Maybe unicode is easy, but we sure as hell aren't born with it, and the
language doesn't give beginners ANY red flags about this.
I find myself pretty fortified against this issue due to having known
about it before anything unpleasant happened, but I don't like the idea
of others having to learn the hard way.
Hm, well. The first thing I looked up when I learned D supports Unicode
is how Unicode/UTF work in detail. After that, the semantics of char[]
were very clear to me.
...
There's another issue at play here too: efficiency vs correctness as a
default.
Here's the tradeoff --
Option A:
char[i] returns the i'th byte of the string as a (char) type.
Consequences:
(1) Code is efficient and INcorrect.
Do you have an example of impactful incorrect code resulting from those
semantics?
Nope. Sorry. I learned about it before it had a chance to bite me.
But this is only because I frequent(ed) the newsgroup and had a good
throw on my dice roll.
I might be wrong, but I somewhat have the impression we might be chasing
phantoms here. I have so far never seen a bug in real world code caused
by inadvertent misuse of D string indexing or slicing.
(2) It requires extra effort to write correct code.
(3) Detecting the incorrect code may take years, as these errors can
hide easily.
None of those is a direct consequence of char[i] returning char. They
are the consequence of at least 3 things:
1. char[] is an array of char
2. immutable(char)[] is the default string type
3. the programmer does not know about 1. and/or 2.
I say, 1. is inevitable. You say 3. is inevitable. If we are both right,
then 2. is the culprit.
I can get behind this.
Honestly I'd like the default string type to be intelligent and optimize
itself into whichever UTF-N encoding is optimal for content I throw into
it. Maybe this means it should lazily expand itself to the narrowest
character type that maintains a 1-to-1 ratio between code units and code
points so that indexing/slicing remain O(1), or maybe it's a bag of
disparate encodings, or maybe someone can think of a better strategy.
Just make it /reasonably/ fast and help me with correctness as much as
possible. If I need more performance or more unicode pedantics, I'll do
my homework then and only then.
Of course this is probably never going to happen I'm afraid. Even the
problem of making such a (probably) struct work at compile time in
templates as if it were a native type... agh, headaches.
Option B:
char[i] returns the i'th codepoint of the string as a (dchar) type.
Consequences:
(1) Code is INefficient and correct.
It is awfully optimistic to assume the code will be correct.
(2) It requires extra effort to write efficient code.
(3) Detecting the inefficient code happens in minutes. It is VERY
noticable when your program runs too slowly.
Except when in testing only small inputs are used and only 2 years later
maintainers throw your program at a larger problem instance and wonder
why it does not terminate. Or your program is DOS'd. Polynomial blowup
in runtime can be as large a problem as a correctness bug in practice
just fine.
I see what you mean there. I'm still not entirely happy with it though.

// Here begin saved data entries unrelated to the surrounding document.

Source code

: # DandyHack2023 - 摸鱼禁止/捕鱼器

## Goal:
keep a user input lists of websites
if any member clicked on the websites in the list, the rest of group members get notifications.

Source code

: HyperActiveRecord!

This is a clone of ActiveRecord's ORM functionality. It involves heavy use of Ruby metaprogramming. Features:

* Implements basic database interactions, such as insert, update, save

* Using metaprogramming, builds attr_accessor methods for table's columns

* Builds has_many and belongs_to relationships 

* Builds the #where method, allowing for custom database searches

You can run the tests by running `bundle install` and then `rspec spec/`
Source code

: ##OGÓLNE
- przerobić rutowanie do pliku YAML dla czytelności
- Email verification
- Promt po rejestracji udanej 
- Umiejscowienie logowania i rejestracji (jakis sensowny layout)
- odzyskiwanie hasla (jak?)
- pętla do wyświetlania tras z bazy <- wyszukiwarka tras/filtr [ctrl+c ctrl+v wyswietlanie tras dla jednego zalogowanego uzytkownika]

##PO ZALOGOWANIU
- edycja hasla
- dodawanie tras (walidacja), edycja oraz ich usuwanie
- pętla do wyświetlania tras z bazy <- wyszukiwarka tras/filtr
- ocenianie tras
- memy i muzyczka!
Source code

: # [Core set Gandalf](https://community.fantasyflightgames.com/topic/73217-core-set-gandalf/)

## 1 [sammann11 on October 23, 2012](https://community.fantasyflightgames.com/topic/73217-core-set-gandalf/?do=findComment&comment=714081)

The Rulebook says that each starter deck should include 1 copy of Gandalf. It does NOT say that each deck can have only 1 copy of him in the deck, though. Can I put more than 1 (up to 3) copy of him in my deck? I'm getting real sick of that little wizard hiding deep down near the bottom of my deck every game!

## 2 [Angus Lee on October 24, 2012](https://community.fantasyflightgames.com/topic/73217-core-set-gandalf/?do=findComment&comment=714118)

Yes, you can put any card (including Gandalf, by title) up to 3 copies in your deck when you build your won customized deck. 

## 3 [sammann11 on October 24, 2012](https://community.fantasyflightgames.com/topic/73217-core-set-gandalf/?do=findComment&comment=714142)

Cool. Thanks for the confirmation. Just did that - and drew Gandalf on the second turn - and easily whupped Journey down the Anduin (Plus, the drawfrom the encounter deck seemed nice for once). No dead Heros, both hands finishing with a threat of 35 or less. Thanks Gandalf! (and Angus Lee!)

I don't think these are reasonable requirements. It sounds like forced
premature optimization to me.
It is using a better algorithm that performs faster by a linear factor.
I would be very leery of something that looks like a constant time array
indexing operation take linear time. I think premature optimization is
about writing near-optimal hard-to-debug and maintain code that only
gains some constant factors in parts of the code that are not
performance critical.
I have found myself in a number of places in different problem domains
where optimality-is-correctness. Make it too slow and the program isn't
worth writing. I can't imagine doing this for workloads I can't test on
or anticipate though: I'd have to operate like NASA and make things 10x
more expensive than they need to be.
Correctness, on the other hand, can be easily (relatively speaking)
obtained by only allowing the user to input data you can handle and then
making sure the program can handle it as promised. Test, test, test, etc.
This is how I see it.
And I really like my correct code. If it's too slow, and I'll /know/
when it's too slow, then I'll profile->tweak->profile->etc until the
slowness goes away. I'm totally digging option B.
Those kinds of inefficiencies build up and make the whole program run
sluggish, and it will possibly be to late when you notice.
I get the feeling that the typical divide-and-conquer profiling strategy
will find the more expensive operations /at least/ most of the time.
Unfortunately, I have only experience to speak from on this matter.
Yes, what I meant is, that if the inefficiencies are spread out more or
less uniformly, then fixing it all up might seem to be too much work and
too much risk.
Option B is not even on the table. This thread is about a breaking
interface change and special casing T[] for T in {char, wchar}.
Yeah, I know. I'm refering to what Joshua wrote, because I like option
B. Even if it's academic, I'll say I like it anyways, if only for the
sake of argument.
OK.